Start of Block

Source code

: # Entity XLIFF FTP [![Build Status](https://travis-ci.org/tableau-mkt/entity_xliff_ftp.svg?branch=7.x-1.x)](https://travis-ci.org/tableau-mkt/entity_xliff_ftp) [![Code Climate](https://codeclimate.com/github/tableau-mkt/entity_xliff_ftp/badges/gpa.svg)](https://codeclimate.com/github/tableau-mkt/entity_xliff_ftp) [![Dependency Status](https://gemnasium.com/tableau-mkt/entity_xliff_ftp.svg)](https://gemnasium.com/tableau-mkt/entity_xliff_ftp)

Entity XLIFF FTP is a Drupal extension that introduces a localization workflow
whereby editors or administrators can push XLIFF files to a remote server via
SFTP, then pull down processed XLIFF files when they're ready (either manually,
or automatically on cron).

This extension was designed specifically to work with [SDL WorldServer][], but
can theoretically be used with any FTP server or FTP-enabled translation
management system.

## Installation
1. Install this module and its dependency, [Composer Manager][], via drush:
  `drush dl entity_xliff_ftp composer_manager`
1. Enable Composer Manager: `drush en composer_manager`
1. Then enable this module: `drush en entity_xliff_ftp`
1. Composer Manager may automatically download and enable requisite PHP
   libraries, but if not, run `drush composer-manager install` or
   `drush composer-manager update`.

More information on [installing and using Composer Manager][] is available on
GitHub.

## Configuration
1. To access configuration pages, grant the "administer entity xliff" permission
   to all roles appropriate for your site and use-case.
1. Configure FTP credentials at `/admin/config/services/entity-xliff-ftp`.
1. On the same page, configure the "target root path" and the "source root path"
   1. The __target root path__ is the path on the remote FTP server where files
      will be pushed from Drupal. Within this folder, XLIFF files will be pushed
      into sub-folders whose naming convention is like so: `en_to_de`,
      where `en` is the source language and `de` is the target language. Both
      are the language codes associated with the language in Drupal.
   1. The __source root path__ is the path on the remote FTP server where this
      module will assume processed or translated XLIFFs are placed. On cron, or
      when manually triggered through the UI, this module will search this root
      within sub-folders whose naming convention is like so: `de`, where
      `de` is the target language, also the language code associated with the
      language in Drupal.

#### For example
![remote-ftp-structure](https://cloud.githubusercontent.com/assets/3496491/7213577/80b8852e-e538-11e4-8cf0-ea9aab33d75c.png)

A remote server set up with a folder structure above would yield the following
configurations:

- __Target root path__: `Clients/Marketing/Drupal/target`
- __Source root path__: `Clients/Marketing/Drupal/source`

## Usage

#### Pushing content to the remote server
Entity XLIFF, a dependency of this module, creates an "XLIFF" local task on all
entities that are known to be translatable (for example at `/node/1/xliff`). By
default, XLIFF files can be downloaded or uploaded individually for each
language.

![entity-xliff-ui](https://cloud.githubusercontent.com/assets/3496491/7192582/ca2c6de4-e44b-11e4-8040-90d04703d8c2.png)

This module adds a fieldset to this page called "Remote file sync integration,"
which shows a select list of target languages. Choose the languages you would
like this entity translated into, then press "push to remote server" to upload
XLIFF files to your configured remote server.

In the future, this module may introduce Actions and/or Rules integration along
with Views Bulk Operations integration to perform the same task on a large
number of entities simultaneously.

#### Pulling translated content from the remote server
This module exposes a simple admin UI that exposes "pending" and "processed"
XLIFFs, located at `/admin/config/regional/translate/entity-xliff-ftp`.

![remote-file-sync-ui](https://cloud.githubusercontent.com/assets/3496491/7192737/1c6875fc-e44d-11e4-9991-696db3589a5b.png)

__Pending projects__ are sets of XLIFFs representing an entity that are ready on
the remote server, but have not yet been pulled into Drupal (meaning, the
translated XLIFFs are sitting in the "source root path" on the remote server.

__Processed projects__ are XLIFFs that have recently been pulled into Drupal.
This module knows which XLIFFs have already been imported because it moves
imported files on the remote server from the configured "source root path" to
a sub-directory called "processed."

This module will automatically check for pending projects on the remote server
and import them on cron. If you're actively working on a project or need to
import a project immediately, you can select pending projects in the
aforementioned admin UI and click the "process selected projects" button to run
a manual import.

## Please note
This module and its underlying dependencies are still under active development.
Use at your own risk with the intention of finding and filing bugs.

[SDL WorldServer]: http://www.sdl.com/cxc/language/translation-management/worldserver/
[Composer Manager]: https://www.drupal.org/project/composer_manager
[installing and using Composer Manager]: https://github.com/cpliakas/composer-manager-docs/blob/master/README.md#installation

End of Block
Start of Block

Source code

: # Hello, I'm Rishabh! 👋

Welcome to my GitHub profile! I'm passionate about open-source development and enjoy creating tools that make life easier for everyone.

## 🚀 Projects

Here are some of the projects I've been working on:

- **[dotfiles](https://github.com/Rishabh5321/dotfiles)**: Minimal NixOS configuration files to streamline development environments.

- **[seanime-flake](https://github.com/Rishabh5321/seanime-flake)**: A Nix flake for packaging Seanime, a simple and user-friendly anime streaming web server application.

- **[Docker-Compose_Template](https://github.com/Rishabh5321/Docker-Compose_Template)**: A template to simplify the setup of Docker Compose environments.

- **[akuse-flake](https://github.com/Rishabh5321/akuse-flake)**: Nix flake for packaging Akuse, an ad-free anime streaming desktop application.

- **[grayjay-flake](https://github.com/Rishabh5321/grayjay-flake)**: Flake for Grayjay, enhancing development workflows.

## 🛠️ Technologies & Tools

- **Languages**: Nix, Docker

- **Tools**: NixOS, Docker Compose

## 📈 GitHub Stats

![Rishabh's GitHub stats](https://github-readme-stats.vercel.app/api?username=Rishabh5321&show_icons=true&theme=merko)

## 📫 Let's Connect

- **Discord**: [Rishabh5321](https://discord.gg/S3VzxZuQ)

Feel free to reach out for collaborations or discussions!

End of Block

● Exercise objective
Using the material above, transcribe exactly the lines from the line with "#### Pulling translated" to the line with "and import them"; both count, and nothing else goes in.

● Completed task
#### Pulling translated content from the remote server
This module exposes a simple admin UI that exposes "pending" and "processed"
XLIFFs, located at `/admin/config/regional/translate/entity-xliff-ftp`.

![remote-file-sync-ui](https://cloud.githubusercontent.com/assets/3496491/7192737/1c6875fc-e44d-11e4-9991-696db3589a5b.png)

__Pending projects__ are sets of XLIFFs representing an entity that are ready on
the remote server, but have not yet been pulled into Drupal (meaning, the
translated XLIFFs are sitting in the "source root path" on the remote server.

__Processed projects__ are XLIFFs that have recently been pulled into Drupal.
This module knows which XLIFFs have already been imported because it moves
imported files on the remote server from the configured "source root path" to
a sub-directory called "processed."

This module will automatically check for pending projects on the remote server
and import them on cron. If you're actively working on a project or need to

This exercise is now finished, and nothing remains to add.